You may recall that an equation is called an identity when it is true for all values of the variables involved. Similarly, an equation involving trigonometric ratios of an angle is called a `"trigonometric identity,"` if it is true for all values of the angle(s) involved.
In this section, we will prove one trigonometric identity, and use it further to prove other useful trigonometric identities.
In `Delta ABC`, right-angled at `B` (see Fig. 8.22), we have :
`AB^2 + BC^2 = AC^2` .................. (1)
Dividing each term of (1) by `AC^2`, we get
`(AB^2)/(AC^2) + (BC^2)/(AC^2) = (AC^2)/(AC^2)`
`((AB)/(AC))^2 + ((BC)/(AC))^2 = ((AC)/(AC))^2`
i.e., `(cos A)^2 + (sin A)^2 = 1`
i.e., `cos^2 A + sin^2 A = 1` ......................... (2)
This is true for all A such that `0° ≤ A ≤ 90°`. So, this is a trigonometric identity.
Let us now divide (1) by `AB^2`. We get
`(AB^2)/(AB^2) + (BC^2)/(AB^2) = (AC^2)/(AB^2)`
`((AB)/(AB))^2+((BC)/(AB))^2 = ((AC)/(AB))^2`
i.e.,` 1 + tan^2 A = sec^2 A` .....................(3)
Is this equation true for `A = 0°?` Yes, it is. What about `A = 90°?` Well, `tan A` and `sec A` are not defined for `A = 90°`. So, (3) is true for all A such that `0° ≤ A < 90°.`
Let us see what we get on dividing (1) by `BC^2`. We get
`(AB^2)/(BC^2) + (BC^2)/(BC^2) = (AC^2)/(BC^2)`
`((AB)/(BC))^2+((BC)/(BC))^2 = ((AC)/(BC))^2`
i.e., `cot^2 A + 1 = cosec^2 A` ...................... (4)

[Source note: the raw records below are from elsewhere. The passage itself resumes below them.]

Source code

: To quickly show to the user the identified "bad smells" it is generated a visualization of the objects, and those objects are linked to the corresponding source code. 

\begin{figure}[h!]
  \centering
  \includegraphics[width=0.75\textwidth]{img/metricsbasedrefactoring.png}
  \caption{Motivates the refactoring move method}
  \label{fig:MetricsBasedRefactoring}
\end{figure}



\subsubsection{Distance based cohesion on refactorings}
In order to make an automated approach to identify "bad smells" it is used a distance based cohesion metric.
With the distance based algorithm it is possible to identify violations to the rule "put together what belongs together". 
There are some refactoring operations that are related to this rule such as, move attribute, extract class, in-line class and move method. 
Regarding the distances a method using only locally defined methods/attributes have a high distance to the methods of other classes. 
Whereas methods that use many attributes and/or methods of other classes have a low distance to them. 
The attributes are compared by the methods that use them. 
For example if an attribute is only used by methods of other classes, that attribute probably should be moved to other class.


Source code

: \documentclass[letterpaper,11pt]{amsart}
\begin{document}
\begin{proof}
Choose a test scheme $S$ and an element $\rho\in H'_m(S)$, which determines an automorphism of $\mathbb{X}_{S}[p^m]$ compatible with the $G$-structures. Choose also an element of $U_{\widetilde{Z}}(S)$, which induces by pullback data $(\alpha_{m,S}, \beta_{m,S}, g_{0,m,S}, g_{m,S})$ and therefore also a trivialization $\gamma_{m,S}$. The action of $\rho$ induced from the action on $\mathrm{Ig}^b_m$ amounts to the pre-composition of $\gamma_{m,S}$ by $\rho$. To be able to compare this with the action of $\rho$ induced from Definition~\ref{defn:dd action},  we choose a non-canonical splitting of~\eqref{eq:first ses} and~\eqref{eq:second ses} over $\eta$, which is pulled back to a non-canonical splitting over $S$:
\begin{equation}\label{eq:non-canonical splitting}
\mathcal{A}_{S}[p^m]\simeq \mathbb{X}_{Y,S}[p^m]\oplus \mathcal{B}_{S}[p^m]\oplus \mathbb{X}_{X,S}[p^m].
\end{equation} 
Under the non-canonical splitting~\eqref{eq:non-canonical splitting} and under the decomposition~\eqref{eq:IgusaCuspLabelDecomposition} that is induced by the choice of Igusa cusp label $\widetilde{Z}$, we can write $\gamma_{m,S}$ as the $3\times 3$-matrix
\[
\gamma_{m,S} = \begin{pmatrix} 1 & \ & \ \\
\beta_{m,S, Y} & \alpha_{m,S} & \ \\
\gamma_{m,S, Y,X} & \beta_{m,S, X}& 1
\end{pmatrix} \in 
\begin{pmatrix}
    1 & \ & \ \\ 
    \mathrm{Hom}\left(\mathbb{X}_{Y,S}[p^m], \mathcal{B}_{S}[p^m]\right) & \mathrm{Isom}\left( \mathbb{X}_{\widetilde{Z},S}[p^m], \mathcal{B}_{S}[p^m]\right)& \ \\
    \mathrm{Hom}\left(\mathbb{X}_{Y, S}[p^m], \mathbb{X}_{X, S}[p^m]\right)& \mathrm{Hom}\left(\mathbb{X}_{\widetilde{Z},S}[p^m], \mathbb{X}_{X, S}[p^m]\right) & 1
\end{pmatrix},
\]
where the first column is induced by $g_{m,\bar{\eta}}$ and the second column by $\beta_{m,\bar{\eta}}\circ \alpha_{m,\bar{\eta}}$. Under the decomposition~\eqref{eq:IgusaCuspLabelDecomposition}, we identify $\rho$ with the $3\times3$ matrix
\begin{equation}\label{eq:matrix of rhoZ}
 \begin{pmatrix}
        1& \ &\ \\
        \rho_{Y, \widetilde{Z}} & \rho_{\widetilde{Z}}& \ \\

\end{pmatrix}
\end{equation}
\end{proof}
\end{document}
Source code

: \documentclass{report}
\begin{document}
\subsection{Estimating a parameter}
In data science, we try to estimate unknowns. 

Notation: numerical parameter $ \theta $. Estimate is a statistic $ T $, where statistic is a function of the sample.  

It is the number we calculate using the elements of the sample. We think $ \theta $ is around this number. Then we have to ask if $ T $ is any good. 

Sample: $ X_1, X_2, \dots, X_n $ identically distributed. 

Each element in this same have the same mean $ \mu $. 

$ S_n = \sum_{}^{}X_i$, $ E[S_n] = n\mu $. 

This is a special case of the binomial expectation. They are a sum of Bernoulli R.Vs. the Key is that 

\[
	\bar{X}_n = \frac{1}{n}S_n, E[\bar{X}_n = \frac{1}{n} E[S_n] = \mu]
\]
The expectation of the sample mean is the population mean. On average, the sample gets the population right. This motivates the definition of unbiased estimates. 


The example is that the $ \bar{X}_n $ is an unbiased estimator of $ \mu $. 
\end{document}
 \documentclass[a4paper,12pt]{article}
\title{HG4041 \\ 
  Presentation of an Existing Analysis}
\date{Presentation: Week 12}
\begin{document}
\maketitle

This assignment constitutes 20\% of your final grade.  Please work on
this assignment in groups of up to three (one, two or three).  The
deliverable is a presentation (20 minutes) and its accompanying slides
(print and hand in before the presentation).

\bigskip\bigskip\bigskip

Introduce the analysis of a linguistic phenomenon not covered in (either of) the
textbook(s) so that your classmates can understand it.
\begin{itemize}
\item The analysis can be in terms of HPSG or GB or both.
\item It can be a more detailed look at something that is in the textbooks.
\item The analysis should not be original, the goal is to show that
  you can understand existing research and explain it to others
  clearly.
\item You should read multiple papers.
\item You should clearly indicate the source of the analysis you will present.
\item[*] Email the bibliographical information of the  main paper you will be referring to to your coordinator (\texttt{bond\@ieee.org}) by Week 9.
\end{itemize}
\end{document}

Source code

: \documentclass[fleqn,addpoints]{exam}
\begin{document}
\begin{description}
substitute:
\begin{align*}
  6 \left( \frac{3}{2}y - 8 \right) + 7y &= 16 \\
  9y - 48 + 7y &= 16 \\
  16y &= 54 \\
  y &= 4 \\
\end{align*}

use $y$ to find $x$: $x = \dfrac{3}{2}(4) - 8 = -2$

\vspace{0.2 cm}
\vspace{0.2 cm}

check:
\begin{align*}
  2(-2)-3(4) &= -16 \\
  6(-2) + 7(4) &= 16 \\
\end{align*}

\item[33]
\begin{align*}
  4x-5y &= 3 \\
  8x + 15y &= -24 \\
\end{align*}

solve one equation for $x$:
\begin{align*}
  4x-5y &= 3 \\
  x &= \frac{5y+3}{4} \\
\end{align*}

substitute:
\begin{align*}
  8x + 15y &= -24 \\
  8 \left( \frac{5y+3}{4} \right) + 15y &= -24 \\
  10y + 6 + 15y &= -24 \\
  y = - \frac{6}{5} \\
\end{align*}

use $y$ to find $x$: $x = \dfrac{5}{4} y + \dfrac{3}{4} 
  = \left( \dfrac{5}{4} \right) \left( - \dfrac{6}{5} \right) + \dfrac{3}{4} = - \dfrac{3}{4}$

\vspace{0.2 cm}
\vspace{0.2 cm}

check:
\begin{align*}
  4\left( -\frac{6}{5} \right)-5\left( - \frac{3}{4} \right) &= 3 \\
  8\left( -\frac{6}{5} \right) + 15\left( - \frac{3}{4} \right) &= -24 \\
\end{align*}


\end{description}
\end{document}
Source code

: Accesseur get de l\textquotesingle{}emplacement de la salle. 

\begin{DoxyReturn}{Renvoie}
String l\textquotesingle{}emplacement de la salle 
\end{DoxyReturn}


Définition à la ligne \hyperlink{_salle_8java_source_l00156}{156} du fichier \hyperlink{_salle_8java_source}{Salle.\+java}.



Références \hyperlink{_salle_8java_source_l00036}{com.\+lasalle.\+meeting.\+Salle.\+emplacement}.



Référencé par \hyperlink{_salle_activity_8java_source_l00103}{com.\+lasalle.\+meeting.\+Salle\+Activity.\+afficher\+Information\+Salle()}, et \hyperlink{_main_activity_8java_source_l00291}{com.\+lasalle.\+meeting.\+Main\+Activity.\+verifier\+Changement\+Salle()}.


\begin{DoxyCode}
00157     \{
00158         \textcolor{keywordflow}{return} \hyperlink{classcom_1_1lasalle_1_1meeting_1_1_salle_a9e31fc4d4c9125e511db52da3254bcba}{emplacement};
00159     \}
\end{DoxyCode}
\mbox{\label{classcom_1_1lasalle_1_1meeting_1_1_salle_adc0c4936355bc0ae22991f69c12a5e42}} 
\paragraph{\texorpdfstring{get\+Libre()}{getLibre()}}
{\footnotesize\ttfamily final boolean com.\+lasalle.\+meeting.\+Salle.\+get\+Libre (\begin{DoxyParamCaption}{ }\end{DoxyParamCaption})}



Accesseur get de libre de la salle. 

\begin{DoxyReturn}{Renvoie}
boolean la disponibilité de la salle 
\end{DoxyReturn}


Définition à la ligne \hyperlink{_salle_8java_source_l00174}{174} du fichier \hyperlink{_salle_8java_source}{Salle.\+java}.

`"Note"` that `cosec A` and `cot A` are not defined for `A = 0°`. Therefore (4) is true for all A such that `0° < A ≤ 90°.`
Using these identities, we can express each trigonometric ratio in terms of other trigonometric ratios, i.e., if any one of the ratios is known, we can also determine the values of other trigonometric ratios.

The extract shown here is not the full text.